Around the turn of the millennium, he coined, together with his co-authors, the now widely used terms "Standard Quadratic Optimization" and "Copositive Optimization" or "Copositive Programming". While the further deals with the simplest problem class in non-linear optimization with an NP-hard complexity, copositive optimization allows a conic reformulation of these hard problems as a linear optimization problem over a closed convex cone of symmetric matrices, a so-called conic optimization problem. In this type of problems, the full extent of complexity is put into the cone constraint, while structural constraints and also the objective function are linear and therefore easy to handle.

==Research interests==

Bomze's research interests are in the areas of nonlinear optimization, qualitative theory of dynamical systems, game theory, mathematical modeling and statistics, where he has edited one and published four books, as well as over 100 peer-reviewed articles in scientific journals and monographs. The list of his coauthors comprises over seventy scientists from more than a dozen countries in four continents.

==Education and professional career==

Bomze was born in Vienna, Austria, in 1958. He received the degree Magister rerum naturalium in Mathematics at the University of Vienna in 1981. After a postgraduate scholarship at the Institute for Advanced Studies, Vienna from 1981 to 1982, he received the degree Doctor rerum naturalium in Mathematics at the University of Vienna. He held several visiting research positions at various research institutions across Europe, the Americas, Asia and Australia. Since 2004, he holds a chair (full professor) of Applied Mathematics and Statistics at the University of Vienna. In 2014, he was elected EUROPT fellow. EUROPT is the Continuous Optimization Working Group of EURO.

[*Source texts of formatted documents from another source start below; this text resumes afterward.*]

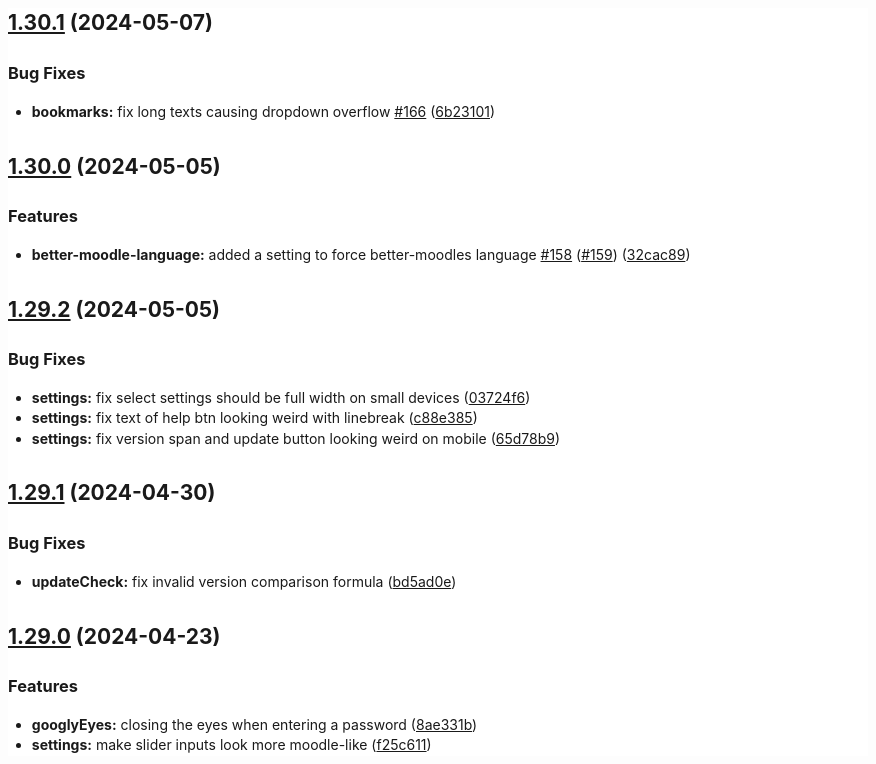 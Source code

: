 ## [1.30.1](https://github.com/jxn-30/better-moodle/compare/1.30.0...1.30.1) (2024-05-07)


### Bug Fixes

* **bookmarks:** fix long texts causing dropdown overflow [#166](https://github.com/jxn-30/better-moodle/issues/166) ([6b23101](https://github.com/jxn-30/better-moodle/commit/6b2310141537654b795130e0c7ec63a3651200f5))

## [1.30.0](https://github.com/jxn-30/better-moodle/compare/1.29.2...1.30.0) (2024-05-05)


### Features

* **better-moodle-language:** added a setting to force better-moodles language [#158](https://github.com/jxn-30/better-moodle/issues/158) ([#159](https://github.com/jxn-30/better-moodle/issues/159)) ([32cac89](https://github.com/jxn-30/better-moodle/commit/32cac89bf975bf6d209379f8c9d22a6c3473809d))

## [1.29.2](https://github.com/jxn-30/better-moodle/compare/1.29.1...1.29.2) (2024-05-05)


### Bug Fixes

* **settings:** fix select settings should be full width on small devices ([03724f6](https://github.com/jxn-30/better-moodle/commit/03724f6080f5444f2802edc760cdb74201430109))
* **settings:** fix text of help btn looking weird with linebreak ([c88e385](https://github.com/jxn-30/better-moodle/commit/c88e3853f7628fb13d526b66de9a08ec454eb065))
* **settings:** fix version span and update button looking weird on mobile ([65d78b9](https://github.com/jxn-30/better-moodle/commit/65d78b91eae67796f45f943dc4508ad9ec0f460c))

## [1.29.1](https://github.com/jxn-30/better-moodle/compare/1.29.0...1.29.1) (2024-04-30)


### Bug Fixes

* **updateCheck:** fix invalid version comparison formula ([bd5ad0e](https://github.com/jxn-30/better-moodle/commit/bd5ad0e8928d00ad8fcd37a508dc5374a493e561))

## [1.29.0](https://github.com/jxn-30/better-moodle/compare/1.28.2...1.29.0) (2024-04-23)


### Features

* **googlyEyes:** closing the eyes when entering a password ([8ae331b](https://github.com/jxn-30/better-moodle/commit/8ae331b8ac59b6c168065616605aaa860c8ac720))
* **settings:** make slider inputs look more moodle-like ([f25c611](https://github.com/jxn-30/better-moodle/commit/f25c6115c3c16023923749d2a83f2dd12810c567))
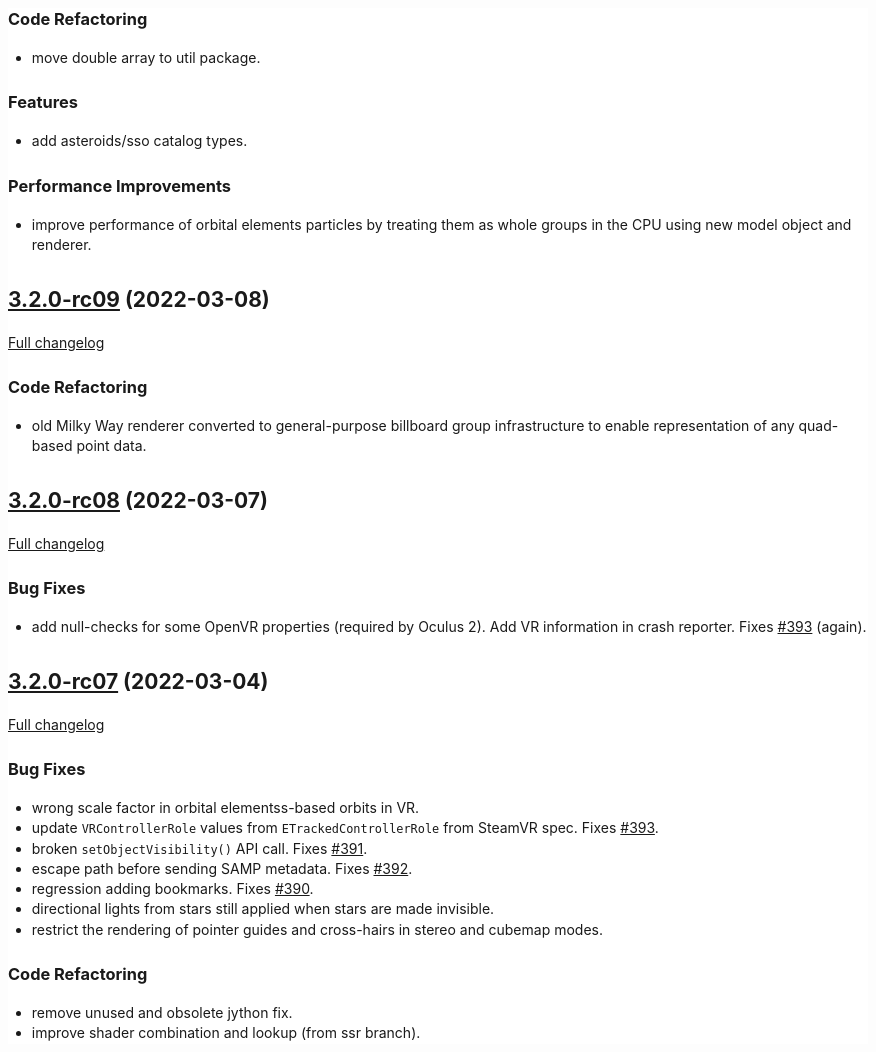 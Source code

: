 ### Code Refactoring
- move double array to util package.

### Features
- add asteroids/sso catalog types.

### Performance Improvements
- improve performance of orbital elements particles by treating them as whole groups in the CPU using new model object and renderer.


<a name="3.2.0-rc09"></a>
## [3.2.0-rc09](https://codeberg.org/gaiasky/gaiasky/releases/tag/3.2.0-rc09) (2022-03-08)
[Full changelog](https://codeberg.org/gaiasky/gaiasky/compare/3.2.0-rc08...3.2.0-rc09)

### Code Refactoring
- old Milky Way renderer converted to general-purpose billboard group infrastructure to enable representation of any quad-based point data.


<a name="3.2.0-rc08"></a>
## [3.2.0-rc08](https://codeberg.org/gaiasky/gaiasky/releases/tag/3.2.0-rc08) (2022-03-07)
[Full changelog](https://codeberg.org/gaiasky/gaiasky/compare/3.2.0-rc07...3.2.0-rc08)

### Bug Fixes
- add null-checks for some OpenVR properties (required by Oculus 2). Add VR information in crash reporter. Fixes [#393](https://codeberg.org/gaiasky/gaiasky/issues/393) (again).


<a name="3.2.0-rc07"></a>
## [3.2.0-rc07](https://codeberg.org/gaiasky/gaiasky/releases/tag/3.2.0-rc07) (2022-03-04)
[Full changelog](https://codeberg.org/gaiasky/gaiasky/compare/3.2.0-rc06...3.2.0-rc07)

### Bug Fixes
- wrong scale factor in orbital elementss-based orbits in VR.
- update `VRControllerRole` values from `ETrackedControllerRole` from SteamVR spec. Fixes [#393](https://codeberg.org/gaiasky/gaiasky/issues/393).
- broken `setObjectVisibility()` API call. Fixes [#391](https://codeberg.org/gaiasky/gaiasky/issues/391).
- escape path before sending SAMP metadata. Fixes [#392](https://codeberg.org/gaiasky/gaiasky/issues/392).
- regression adding bookmarks. Fixes [#390](https://codeberg.org/gaiasky/gaiasky/issues/390).
- directional lights from stars still applied when stars are made invisible.
- restrict the rendering of pointer guides and cross-hairs in stereo and cubemap modes.

### Code Refactoring
- remove unused and obsolete jython fix.
- improve shader combination and lookup (from ssr branch).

==Professional activities==

Bomze is currently past president of EURO, serving on the executive committee 2018 to 2021, and as president in 2019 and 2020. As a member of program and/or organizing committees, he co-organized various scientific events. He is an associate editor for five international journals. For several science foundations and councils (based in Germany, Great Britain, Hong Kong, Israel, Italy, the Netherlands, Portugal, Spain, US), and for over 50 scientific journals he acted as a reporting referee. Between 2011 and 2017 he served as an editor of the European Journal of Operational Research, one of the worldwide leading journals in the field. He is currently editor-in-chief of the EURO Journal on Computational Optimization.